To respond to plagiarism, first you have to detect it. In a Writing to Learn course, this should
be relatively easy to do, because you will have come to know your students' voices through their
in-class, informal writing. Recognizing when a student is stealing someone else's voice should not
be hard, through simple comparison. An easy way to detect plagiarism is to see if the essay
stays on topic or if it goes off into something that has not come up in class. Essays students
get off the internet or elsewhere will not have the kind of focus you can expect from papers
written for your course specifically.
Just as plagiarizing is easier due to the internet, finding the original source is easier, too.
Find a phrase that seems clearly not to be your student's own and type it word for word into
Google (Advanced Search -- this allows you to type an exact phrase). The search engine looks
for that phrase anywhere on the internet, and if the paper was taken from an internet source,
that paper will come up. See these links for detecting plagiarism:
http://flightline.highline.edu/wac/online_resources_plagiar.htm (Highline Community College)
http://alexia.lis.uiuc.edu/~janicke/plagiary.htm (University of Illinois)
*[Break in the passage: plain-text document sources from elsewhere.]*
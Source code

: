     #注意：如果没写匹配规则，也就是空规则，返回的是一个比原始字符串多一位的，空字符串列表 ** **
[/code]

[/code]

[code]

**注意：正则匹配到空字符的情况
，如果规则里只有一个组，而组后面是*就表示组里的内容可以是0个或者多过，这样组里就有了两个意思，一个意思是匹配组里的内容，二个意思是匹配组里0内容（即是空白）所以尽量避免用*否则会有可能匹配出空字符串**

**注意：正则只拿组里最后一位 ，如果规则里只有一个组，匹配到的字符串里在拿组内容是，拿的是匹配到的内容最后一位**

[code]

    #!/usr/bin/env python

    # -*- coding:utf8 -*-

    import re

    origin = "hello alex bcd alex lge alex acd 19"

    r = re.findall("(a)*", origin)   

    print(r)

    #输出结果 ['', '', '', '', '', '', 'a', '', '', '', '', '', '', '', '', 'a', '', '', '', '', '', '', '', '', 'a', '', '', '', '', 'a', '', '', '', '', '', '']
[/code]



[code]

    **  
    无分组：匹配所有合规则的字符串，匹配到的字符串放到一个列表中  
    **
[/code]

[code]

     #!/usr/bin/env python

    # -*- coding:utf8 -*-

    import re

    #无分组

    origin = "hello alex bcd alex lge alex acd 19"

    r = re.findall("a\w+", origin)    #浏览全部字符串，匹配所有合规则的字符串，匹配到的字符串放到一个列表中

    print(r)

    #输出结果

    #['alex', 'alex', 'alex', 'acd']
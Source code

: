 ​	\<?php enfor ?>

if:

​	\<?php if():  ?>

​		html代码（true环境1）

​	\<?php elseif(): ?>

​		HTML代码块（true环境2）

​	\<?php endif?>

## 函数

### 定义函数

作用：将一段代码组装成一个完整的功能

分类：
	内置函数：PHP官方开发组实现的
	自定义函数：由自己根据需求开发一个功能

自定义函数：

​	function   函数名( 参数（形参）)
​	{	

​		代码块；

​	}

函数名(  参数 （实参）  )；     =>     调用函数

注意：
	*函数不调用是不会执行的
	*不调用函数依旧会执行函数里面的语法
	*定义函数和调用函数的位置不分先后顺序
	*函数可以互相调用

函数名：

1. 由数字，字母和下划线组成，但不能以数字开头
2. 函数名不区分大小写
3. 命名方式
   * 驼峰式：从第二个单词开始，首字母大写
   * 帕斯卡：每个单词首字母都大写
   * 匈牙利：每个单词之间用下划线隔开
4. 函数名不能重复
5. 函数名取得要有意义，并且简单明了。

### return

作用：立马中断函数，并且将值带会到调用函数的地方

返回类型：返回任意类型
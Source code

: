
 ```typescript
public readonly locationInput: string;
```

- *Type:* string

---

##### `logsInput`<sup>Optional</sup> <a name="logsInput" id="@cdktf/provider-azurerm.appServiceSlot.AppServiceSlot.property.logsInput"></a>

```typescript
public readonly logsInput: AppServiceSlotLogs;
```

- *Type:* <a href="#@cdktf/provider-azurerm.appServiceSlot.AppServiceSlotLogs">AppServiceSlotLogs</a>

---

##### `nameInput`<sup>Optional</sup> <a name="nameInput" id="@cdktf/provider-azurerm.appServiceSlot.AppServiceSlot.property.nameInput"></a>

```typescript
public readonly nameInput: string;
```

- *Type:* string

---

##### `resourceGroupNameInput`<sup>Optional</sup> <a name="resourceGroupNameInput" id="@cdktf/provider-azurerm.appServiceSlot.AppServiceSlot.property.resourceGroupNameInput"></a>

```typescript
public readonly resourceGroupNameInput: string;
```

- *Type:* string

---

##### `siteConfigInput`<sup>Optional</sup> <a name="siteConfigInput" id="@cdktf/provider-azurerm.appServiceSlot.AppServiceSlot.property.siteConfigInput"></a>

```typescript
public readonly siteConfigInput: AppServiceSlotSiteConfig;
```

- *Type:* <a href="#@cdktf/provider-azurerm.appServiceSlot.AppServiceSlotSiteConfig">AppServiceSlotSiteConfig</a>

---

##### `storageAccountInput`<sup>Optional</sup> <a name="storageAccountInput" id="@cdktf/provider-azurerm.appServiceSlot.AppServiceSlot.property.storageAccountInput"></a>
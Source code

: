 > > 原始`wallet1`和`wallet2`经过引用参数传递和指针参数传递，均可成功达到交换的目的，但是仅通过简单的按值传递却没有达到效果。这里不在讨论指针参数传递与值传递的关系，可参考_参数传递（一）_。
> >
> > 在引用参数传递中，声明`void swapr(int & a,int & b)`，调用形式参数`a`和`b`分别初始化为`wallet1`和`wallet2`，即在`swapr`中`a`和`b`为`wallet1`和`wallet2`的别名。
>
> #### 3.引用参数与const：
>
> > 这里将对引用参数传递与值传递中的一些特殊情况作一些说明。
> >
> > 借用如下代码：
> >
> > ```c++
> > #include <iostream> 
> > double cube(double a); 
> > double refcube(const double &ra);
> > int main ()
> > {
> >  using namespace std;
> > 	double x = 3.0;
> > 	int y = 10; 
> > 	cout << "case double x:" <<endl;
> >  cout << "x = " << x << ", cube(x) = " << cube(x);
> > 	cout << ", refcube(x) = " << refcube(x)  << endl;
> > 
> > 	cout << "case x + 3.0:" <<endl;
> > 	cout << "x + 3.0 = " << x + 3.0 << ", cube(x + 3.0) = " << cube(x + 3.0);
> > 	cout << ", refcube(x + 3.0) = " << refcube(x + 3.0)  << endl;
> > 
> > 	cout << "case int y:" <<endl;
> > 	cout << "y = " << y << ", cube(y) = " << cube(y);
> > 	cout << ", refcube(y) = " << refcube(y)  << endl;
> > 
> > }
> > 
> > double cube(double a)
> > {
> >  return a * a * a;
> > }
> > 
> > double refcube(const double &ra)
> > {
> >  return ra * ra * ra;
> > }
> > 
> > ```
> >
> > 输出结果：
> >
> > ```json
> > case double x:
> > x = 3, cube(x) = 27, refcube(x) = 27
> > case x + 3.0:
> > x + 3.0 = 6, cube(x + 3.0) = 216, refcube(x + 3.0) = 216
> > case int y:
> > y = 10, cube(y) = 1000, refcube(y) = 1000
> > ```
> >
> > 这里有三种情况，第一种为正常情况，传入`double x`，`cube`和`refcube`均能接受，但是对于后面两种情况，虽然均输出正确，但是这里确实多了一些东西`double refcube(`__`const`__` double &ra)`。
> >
On your syllabus, you should have a statement regarding what constitutes plagiarism in your
course, and the consequences of it. Once you have proven that plagiarism exists -- and have
decided whether it is intentional or unintentional -- you can follow your own rules as to
the result. In some cases, talking to the student will resolve the issue, usually with a
failing grade for the assignment. In more serious cases, you might drop the student from
your course (but that should be spelled out on the syllabus). See your departmental policy
on plagiarism for the steps you need to take. To see the university policy on plagiarism,
go to the
PSU Code of Student Rights and Responsibilities
on this website.
The discussion you have with your students about what plagiarism is in your course
(as an act of prevention) should also make the consequences of plagiarism clear.